Stored data entries:

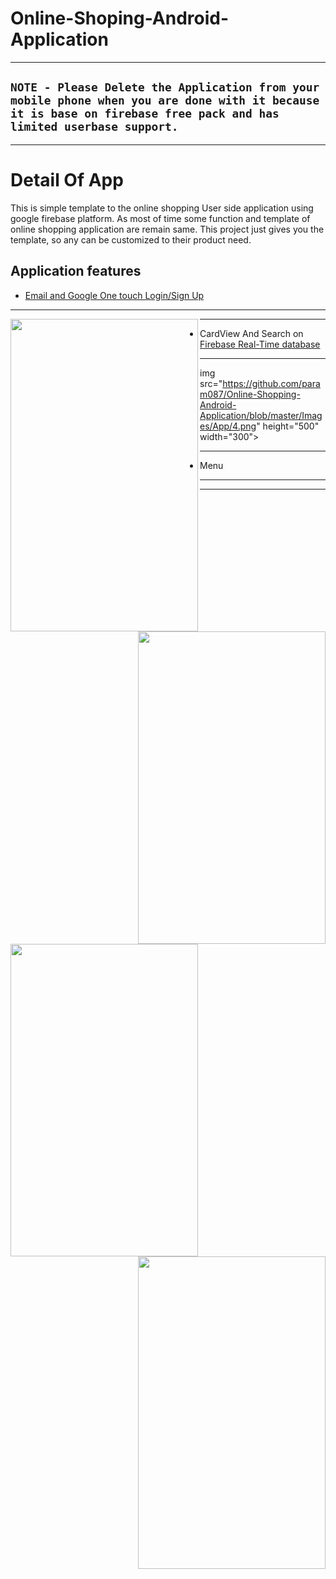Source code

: # Online-Shoping-Android-Application

***
## `NOTE - Please Delete the Application from your mobile phone when you are done with it because it is base on firebase free pack and has limited userbase support.`
***
# Detail Of App
  This is simple template to the online shopping User side application using google firebase platform. As most of time some function and template of online shopping application are remain same. This project just gives you the template, so any can be customized to their product need.
  
## Application features
 * [Email and Google One touch Login/Sign Up](https://firebase.google.com/products/auth/)
 ***
<img src="https://github.com/param087/Online-Shopping-Android-Application/blob/master/Images/App/1.png" align="left" height="500" width="300"><img src="https://github.com/param087/Online-Shopping-Android-Application/blob/master/Images/App/2.png" height="500" width="300" align="right">
 ***
 * CardView And Search on [Firebase Real-Time database](https://firebase.google.com/products/realtime-database/)
 ***
 img src="https://github.com/param087/Online-Shopping-Android-Application/blob/master/Images/App/4.png"  height="500" width="300">
 ***
 * Menu
 ***
 <img src="https://github.com/param087/Online-Shopping-Android-Application/blob/master/Images/App/7.png" align="left" height="500" width="300"><img src="https://github.com/param087/Online-Shopping-Android-Application/blob/master/Images/App/8.png" height="500" width="300" align="right">
 ***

PROBLEM TO SOLVE -
The data must be repeated exactly. Any pictures in it are to be left out.

ANSWER TO THIS EXERCISE -
Source code

: # Online-Shoping-Android-Application

***
## `NOTE - Please Delete the Application from your mobile phone when you are done with it because it is base on firebase free pack and has limited userbase support.`
***
# Detail Of App
  This is simple template to the online shopping User side application using google firebase platform. As most of time some function and template of online shopping application are remain same. This project just gives you the template, so any can be customized to their product need.
  
## Application features
 * [Email and Google One touch Login/Sign Up](https://firebase.google.com/products/auth/)
 ***
<img src="https://github.com/param087/Online-Shopping-Android-Application/blob/master/Images/App/1.png" align="left" height="500" width="300"><img src="https://github.com/param087/Online-Shopping-Android-Application/blob/master/Images/App/2.png" height="500" width="300" align="right">
 ***
 * CardView And Search on [Firebase Real-Time database](https://firebase.google.com/products/realtime-database/)
 ***
 img src="https://github.com/param087/Online-Shopping-Android-Application/blob/master/Images/App/4.png"  height="500" width="300">
 ***
 * Menu
 ***
 <img src="https://github.com/param087/Online-Shopping-Android-Application/blob/master/Images/App/7.png" align="left" height="500" width="300"><img src="https://github.com/param087/Online-Shopping-Android-Application/blob/master/Images/App/8.png" height="500" width="300" align="right">
 ***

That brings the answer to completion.